Na hora de produzir, sugiro que desmanche o roteiro em itens. A cena é feita onde? O que a personagem segura enquanto fala? Quais as cores da roupa dele? Onde a câmera vai ficar? Todas essas perguntas são respondidas de maneiras diferentes, mas trabalhando com o roteiro se decide isso. A locação da filmagem é um outro fator que o roteiro entrega, obviamente. Chegaremos lá em capítulos posteriores.

Estudos no texto

Esse é o começo do curta. Perceba que já podemos tirar diversas coisas daí. O diretor vai definir como posicionar as câmeras para montar frames interessantes do Sr. Branco fazendo o café. O técnico de áudio vai captar um geral disso, mesmo que depois possa ser construída a narrativa da cena com foleys. É interessante ter uma referência depois.

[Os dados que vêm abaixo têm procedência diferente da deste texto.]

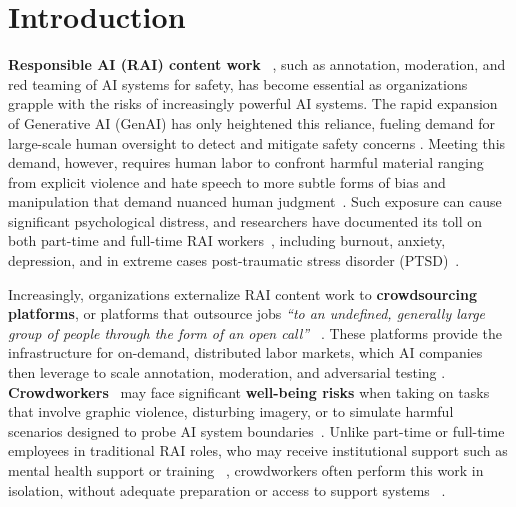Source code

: \section{Introduction}

\textbf{Responsible AI (RAI) content work} ~\cite{qian2025aura}, such as annotation, moderation, and red teaming of AI systems for safety, has become essential as organizations grapple with the risks of increasingly powerful AI systems. The rapid expansion of Generative AI (GenAI) has only heightened this reliance, fueling demand for large-scale human oversight to detect and mitigate safety concerns \cite{StanfordHAI2025AIIndex, GrandViewResearch2024GenerativeAI}. %
Meeting this demand, however, requires human labor to confront harmful material ranging from explicit violence and hate speech to more subtle forms of bias and manipulation that demand nuanced human judgment~\cite{qian2025aura}. Such exposure can cause significant psychological distress, and researchers have documented its toll on both part-time and full-time RAI workers~\cite{roberts2016commercial, qian2025aura}, including burnout, anxiety, depression, and in extreme cases post-traumatic stress disorder (PTSD)~\cite{alemadi2024emotional, martinez2024secondary, spence2025content, gebrekidan2024content}.

Increasingly, organizations externalize RAI content work to \textbf{crowdsourcing platforms}, or platforms that outsource jobs \textit{``to an undefined, generally large group of people through the form of an open call''} ~\cite{howe2006rise, berg2018digital}. These platforms provide the infrastructure for  on-demand, distributed labor markets, which AI companies then leverage to scale annotation, moderation, and adversarial testing \cite{udupa2023ethical, mann2025meta, egelman2014crowdsourcing}.
\textbf{Crowdworkers}~\cite{berg2018digital} may face significant \textbf{well-being risks} when taking on tasks that involve graphic violence, disturbing imagery, or to simulate harmful scenarios designed to probe AI system boundaries~\cite{qian2025locating}. 
Unlike part-time or full-time employees in traditional RAI roles, who may receive institutional support such as mental health support or training ~\cite{qian2025aura, roberts2016commercial, steiger_psychological_2021}, crowdworkers often perform this work in isolation, without adequate preparation or access to support systems ~\cite{schlicher2021flexible, berastegui2021exposure}. 



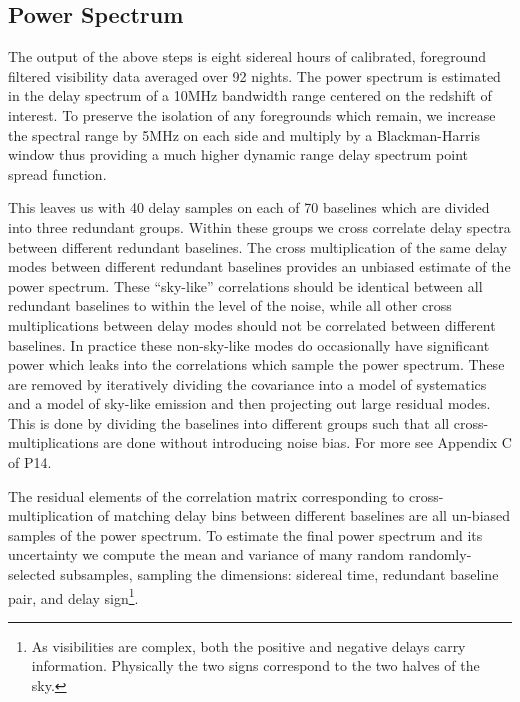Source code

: \documentclass[preprint2]{aastex}
\begin{document}
\subsection{Power Spectrum}
\label{sec:power_spectrum}
The output of the above steps is eight sidereal hours of calibrated, foreground filtered visibility data averaged over 92 nights. The power spectrum is estimated in the delay spectrum of  a 10MHz bandwidth range centered on the redshift of interest. To preserve the isolation of any foregrounds which remain, we increase the spectral range by 5MHz on each side and multiply by a Blackman-Harris window thus providing a much higher dynamic range delay spectrum point spread function. 

This leaves us with 40 delay samples on each of 70 baselines which are divided into three redundant groups. Within these groups we cross correlate delay spectra between different redundant baselines.  The cross multiplication of the same delay modes between different redundant baselines provides an unbiased estimate of the power spectrum.  These ``sky-like'' correlations should be identical between all redundant baselines to within the level of the noise, while all other cross multiplications between delay modes should not be correlated between different baselines. In practice  these non-sky-like modes do occasionally have significant power which leaks into the correlations which sample the power spectrum.  These are removed by iteratively dividing the covariance into a model of systematics and a model of sky-like emission and then projecting out large residual modes. This is done by dividing the baselines into different groups such that all cross-multiplications are done without introducing noise bias.  For more see Appendix C of P14.

The residual elements of the correlation matrix corresponding to cross-multiplication of matching delay bins between different baselines are all un-biased samples of the power spectrum. To estimate the final power spectrum and its uncertainty we compute the mean and variance of many random randomly-selected subsamples, sampling the dimensions: sidereal time, redundant baseline pair, and delay sign\footnote{As visibilities are complex, both the positive and negative delays  carry  information. Physically the two signs correspond to the two halves of the sky.}.
\end{document}
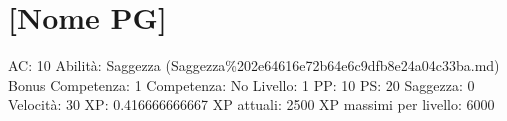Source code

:\section{{[}Nome PG{]}}\label{nome-pg}

AC: 10 Abilità: Saggezza
(Saggezza\%202e64616e72b64e6c9dfb8e24a04c33ba.md) Bonus Competenza: 1
Competenza: No Livello: 1 PP: 10 PS: 20 Saggezza: 0 Velocità: 30 XP:
0.416666666667 XP attuali: 2500 XP massimi per livello: 6000
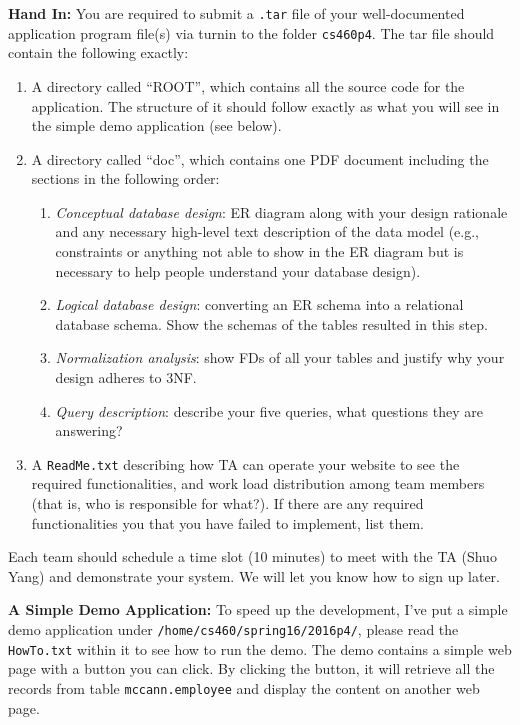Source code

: \documentclass{article}
\begin{document}
\textbf{Hand In:}
You are required to submit a \texttt{.tar} file of your well-documented
application program file(s) via turnin to the folder
\texttt{cs460p4}. The tar file should contain the following exactly: 
\begin{enumerate}
\item A directory called ``ROOT'', which contains all the source code
  for the application. The structure of it should follow exactly as
  what you will see in the simple demo application (see below). 
\item A directory called ``doc'', which contains one PDF document
  including the sections in the following order:
  \begin{enumerate}
  \item
    \emph{Conceptual database design}: ER diagram along with your design
    rationale and any necessary high-level text description of
    the data model (e.g., constraints or anything not able to show in
    the ER diagram but is necessary to help people understand your
    database design).
  \item
    \emph{Logical database design}: converting an ER schema into a
    relational database schema. Show the schemas of the tables resulted
    in this step.
  \item
    \emph{Normalization analysis}: show FDs of all your tables and justify
    why your design adheres to 3NF.
  \item
    \emph{Query description}: describe your five queries, what
    questions they are answering?
  \end{enumerate}

\item A \texttt{ReadMe.txt} describing how TA can operate your
  website to see the required functionalities, and work load
  distribution among team members (that is, who is responsible for
  what?). If there are any required functionalities you that you have
  failed to implement, list them.
\end{enumerate}
Each team should schedule a time slot (10 minutes) to meet with the TA
(Shuo Yang) and demonstrate your system. We will let you know how to
sign up later.


\textbf{A Simple Demo Application:}
To speed up the development, I've put a simple demo application under
\texttt{/home/cs460/spring16/2016p4/}, please read the
\texttt{HowTo.txt} within it to see how to run the demo. The demo
contains a simple web page with a button you can click. By clicking the button, it
will retrieve all the records from table \texttt{mccann.employee} and
display the content on another web page.
\end{document}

A cena troca de ambiente, então os atores praticam o blocking com a câmera, assim como a equipe vai querer entender a movimentação executada para se posicionar melhor e facilitar o movimento. Blocking, como definido pela New York Film School, são os detalhes da movimentação do ator em relação à câmera. Um exemplo sempre citado é imaginar como uma coreografia de balé ou dança: todos (câmera, diretor, equipe, atores e figurantes) têm de se mover de maneira harmoniosa.

Nesse breve início de cena, temos também o clima: a cena se passa pela manhã, o Sr. Branco veste um roupão e uma espécie de pijama. Sr. Rosa veste um terno, agitado, no hall. São mais shots para planejar e não só isso, decidir o figurino com a produção.

Roupão branco? Talvez não seja a melhor ideia, talvez alguém tenha a ideia de colocar ele em um roupão mais escuro, mais sujo. Ou quem sabe outra ideia apareça. Na hora de desmontar o roteiro com a equipe, é interessante trabalhar eventuais ideias diferentes, que podem dar novos pontos de vista a uma cena.

Um exemplo prático: na filmagem de Fight Club, em um dado momento o filme chega na cena onde Edward Norton e Brad Pitt lutam pela primeira vez, na frente do bar. Após planejar o blocking, deixar toda a cena preparada, e veja bem, esse foi um filme onde TODAS as sequências de luta foram bem coreografadas, David Fincher decidiu tentar uma ideia diferente.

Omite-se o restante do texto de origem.